Finsight Columns: Stablecoins Require the Right Regulation

6 mins read

The President’s Working Group on Financial Markets has released its long-awaited report on stablecoins. This report aims to clear up some of the regulatory discrepancies that have stunted the growth of stablecoin innovation and us. It’s a necessary step for the future of stablecoins, which have massive potential for use across various facets of society, but it needs to be handled correctly. If not, the US could fall behind as the inevitable rise of stablecoins commences. 

It is a shared assumption that the President of the United States acknowledges the importance of Stablecoins. He also confirms that he shares the view of Stablecoins potentially being “faster, more efficient, and more inclusive payment options”. This is certainly a positive sentiment and indicates the changing attitudes towards the digital asset sector. It is clear that stablecoins, which are technically tokenized currencies like USD or EUR, need to be regulated. They hold the collateral for the tokens in treasury and the rules for that need to be audited and verified at all times as this, in reality, is a banking business. 
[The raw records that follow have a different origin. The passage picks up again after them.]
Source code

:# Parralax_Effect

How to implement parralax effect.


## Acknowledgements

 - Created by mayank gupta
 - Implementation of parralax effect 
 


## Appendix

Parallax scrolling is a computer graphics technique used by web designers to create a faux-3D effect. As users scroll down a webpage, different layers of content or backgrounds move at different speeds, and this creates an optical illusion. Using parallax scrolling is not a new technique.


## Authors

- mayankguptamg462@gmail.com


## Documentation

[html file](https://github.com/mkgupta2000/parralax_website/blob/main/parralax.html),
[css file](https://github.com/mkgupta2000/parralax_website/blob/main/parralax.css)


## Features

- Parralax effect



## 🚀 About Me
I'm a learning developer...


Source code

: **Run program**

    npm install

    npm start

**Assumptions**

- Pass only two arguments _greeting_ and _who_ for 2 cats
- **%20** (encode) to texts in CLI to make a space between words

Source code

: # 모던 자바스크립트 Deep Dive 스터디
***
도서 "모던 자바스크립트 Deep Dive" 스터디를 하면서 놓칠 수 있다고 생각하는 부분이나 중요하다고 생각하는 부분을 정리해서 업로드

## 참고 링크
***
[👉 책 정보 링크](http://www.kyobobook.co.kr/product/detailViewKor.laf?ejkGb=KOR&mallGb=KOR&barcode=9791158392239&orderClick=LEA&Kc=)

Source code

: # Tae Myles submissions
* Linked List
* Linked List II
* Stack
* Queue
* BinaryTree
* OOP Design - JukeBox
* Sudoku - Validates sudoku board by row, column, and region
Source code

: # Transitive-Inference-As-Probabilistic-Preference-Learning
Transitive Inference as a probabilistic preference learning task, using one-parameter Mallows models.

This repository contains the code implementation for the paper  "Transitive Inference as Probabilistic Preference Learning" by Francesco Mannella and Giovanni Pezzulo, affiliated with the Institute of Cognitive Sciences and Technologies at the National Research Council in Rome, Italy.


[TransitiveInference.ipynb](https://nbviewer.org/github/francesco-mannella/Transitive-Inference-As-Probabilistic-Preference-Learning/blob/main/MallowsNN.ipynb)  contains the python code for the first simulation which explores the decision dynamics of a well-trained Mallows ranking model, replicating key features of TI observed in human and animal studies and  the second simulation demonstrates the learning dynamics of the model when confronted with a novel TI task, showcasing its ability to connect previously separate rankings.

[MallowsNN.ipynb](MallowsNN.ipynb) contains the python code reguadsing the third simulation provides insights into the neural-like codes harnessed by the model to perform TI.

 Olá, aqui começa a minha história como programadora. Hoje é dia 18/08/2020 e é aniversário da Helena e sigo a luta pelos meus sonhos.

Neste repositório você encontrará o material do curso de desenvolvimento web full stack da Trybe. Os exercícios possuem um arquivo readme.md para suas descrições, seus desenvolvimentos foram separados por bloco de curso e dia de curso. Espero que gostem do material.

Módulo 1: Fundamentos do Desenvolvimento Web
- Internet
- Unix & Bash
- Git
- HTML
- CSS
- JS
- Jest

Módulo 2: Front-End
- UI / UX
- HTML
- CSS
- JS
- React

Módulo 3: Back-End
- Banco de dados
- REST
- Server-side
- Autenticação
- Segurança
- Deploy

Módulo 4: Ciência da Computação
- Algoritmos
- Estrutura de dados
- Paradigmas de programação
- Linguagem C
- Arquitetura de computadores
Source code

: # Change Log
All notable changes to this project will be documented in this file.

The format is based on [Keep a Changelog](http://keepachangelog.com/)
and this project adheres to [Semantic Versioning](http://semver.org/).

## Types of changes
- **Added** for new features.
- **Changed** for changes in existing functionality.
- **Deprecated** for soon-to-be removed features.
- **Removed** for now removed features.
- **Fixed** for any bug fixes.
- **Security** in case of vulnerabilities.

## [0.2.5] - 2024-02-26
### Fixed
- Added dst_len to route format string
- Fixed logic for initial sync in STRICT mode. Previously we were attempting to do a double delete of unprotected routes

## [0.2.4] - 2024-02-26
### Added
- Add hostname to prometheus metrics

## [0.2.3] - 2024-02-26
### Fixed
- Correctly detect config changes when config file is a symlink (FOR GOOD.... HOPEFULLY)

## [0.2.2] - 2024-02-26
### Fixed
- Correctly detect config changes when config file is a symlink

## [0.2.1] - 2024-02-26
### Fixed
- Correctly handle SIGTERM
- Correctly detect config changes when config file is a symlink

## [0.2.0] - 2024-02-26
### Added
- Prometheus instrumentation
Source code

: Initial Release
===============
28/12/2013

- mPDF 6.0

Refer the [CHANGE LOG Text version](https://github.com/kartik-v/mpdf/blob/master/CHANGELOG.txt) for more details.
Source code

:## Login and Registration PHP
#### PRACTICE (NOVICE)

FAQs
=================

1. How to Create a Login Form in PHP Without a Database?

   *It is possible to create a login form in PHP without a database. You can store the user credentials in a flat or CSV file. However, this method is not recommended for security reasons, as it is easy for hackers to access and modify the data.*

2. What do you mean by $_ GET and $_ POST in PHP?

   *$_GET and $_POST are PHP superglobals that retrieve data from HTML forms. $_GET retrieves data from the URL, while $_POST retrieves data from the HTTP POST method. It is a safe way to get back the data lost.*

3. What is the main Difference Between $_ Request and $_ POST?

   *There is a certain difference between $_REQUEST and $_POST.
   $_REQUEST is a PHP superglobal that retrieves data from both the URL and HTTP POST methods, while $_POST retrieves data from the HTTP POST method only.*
There are different solutions for stablecoins. The key types of stablecoins comprise those which are asset-backed, like Tether. Tether is pegged to the US dollar, meaning it maintains its currency’s value at a fixed exchange rate to the U.S. dollar. Hybrid stablecoins comprise more than one collateral, like fiat and crypto, or, crypto and gold. This combination is eventually combined with algorithmic elements to ensure their value is consistent. A prominent example is Celo. Lastly, there are pure algorithmic stablecoins like DAI, which are not backed by a collateral but aim to peg their value to the target asset through trading incentives and supply and demand.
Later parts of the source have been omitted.